Data extracted from a collection
Start of Block

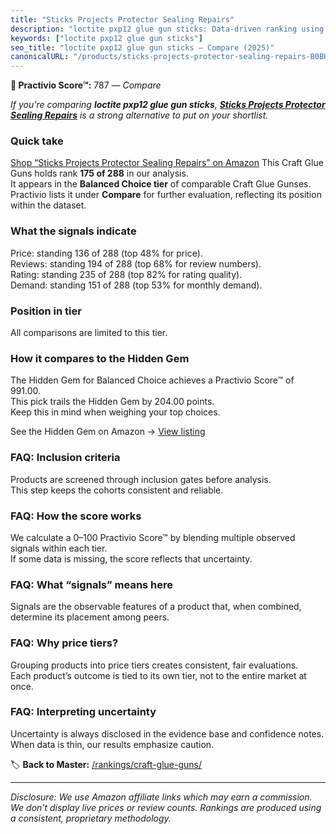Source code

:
 ```yaml
---
title: "Sticks Projects Protector Sealing Repairs"
description: "loctite pxp12 glue gun sticks: Data-driven ranking using the Practivio Score™. Positioned by quality, value, demand, findability, momentum."
keywords: ["loctite pxp12 glue gun sticks"]
seo_title: "loctite pxp12 glue gun sticks — Compare (2025)"
canonicalURL: "/products/sticks-projects-protector-sealing-repairs-B0BHRQ7WYG/"
---
```


**🛒 Practivio Score™:** 787 — _Compare_


*If you're comparing **loctite pxp12 glue gun sticks**, **[Sticks Projects Protector Sealing Repairs](https://www.amazon.com/dp/B0BHRQ7WYG?tag=practivio-20)** is a strong alternative to put on your shortlist.*
### Quick take
[Shop “Sticks Projects Protector Sealing Repairs” on Amazon](https://www.amazon.com/dp/B0BHRQ7WYG?tag=practivio-20)
This Craft Glue Guns holds rank **175 of 288** in our analysis.  
It appears in the **Balanced Choice tier** of comparable Craft Glue Gunses.  
Practivio lists it under **Compare** for further evaluation, reflecting its position within the dataset.

### What the signals indicate
Price: standing 136 of 288 (top 48% for price).  
Reviews: standing 194 of 288 (top 68% for review numbers).  
Rating: standing 235 of 288 (top 82% for rating quality).  
Demand: standing 151 of 288 (top 53% for monthly demand).

### Position in tier
All comparisons are limited to this tier.

### How it compares to the Hidden Gem
The Hidden Gem for Balanced Choice achieves a Practivio Score™ of 991.00.  
This pick trails the Hidden Gem by 204.00 points.  
Keep this in mind when weighing your top choices.  

See the Hidden Gem on Amazon → [View listing](https://www.amazon.com/dp/B001AH5EXK?tag=practivio-20)

### FAQ: Inclusion criteria
Products are screened through inclusion gates before analysis.  
This step keeps the cohorts consistent and reliable.

### FAQ: How the score works
We calculate a 0–100 Practivio Score™ by blending multiple observed signals within each tier.  
If some data is missing, the score reflects that uncertainty.

### FAQ: What “signals” means here
Signals are the observable features of a product that, when combined, determine its placement among peers.

### FAQ: Why price tiers?
Grouping products into price tiers creates consistent, fair evaluations.  
Each product’s outcome is tied to its own tier, not to the entire market at once.

### FAQ: Interpreting uncertainty
Uncertainty is always disclosed in the evidence base and confidence notes.  
When data is thin, our results emphasize caution.

<!-- Missing template for Compare/CompareWithinPriceClass -->


🏷️ **Back to Master:** [/rankings/craft-glue-guns/](/rankings/craft-glue-guns/)

---
_Disclosure: We use Amazon affiliate links which may earn a commission. We don’t display live prices or review counts. Rankings are produced using a consistent, proprietary methodology._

End of Block

▶ Work request
In the entries above, find every line with the word "tiers" and list it.

▶ Response box
### FAQ: Why price tiers?
Grouping products into price tiers creates consistent, fair evaluations.  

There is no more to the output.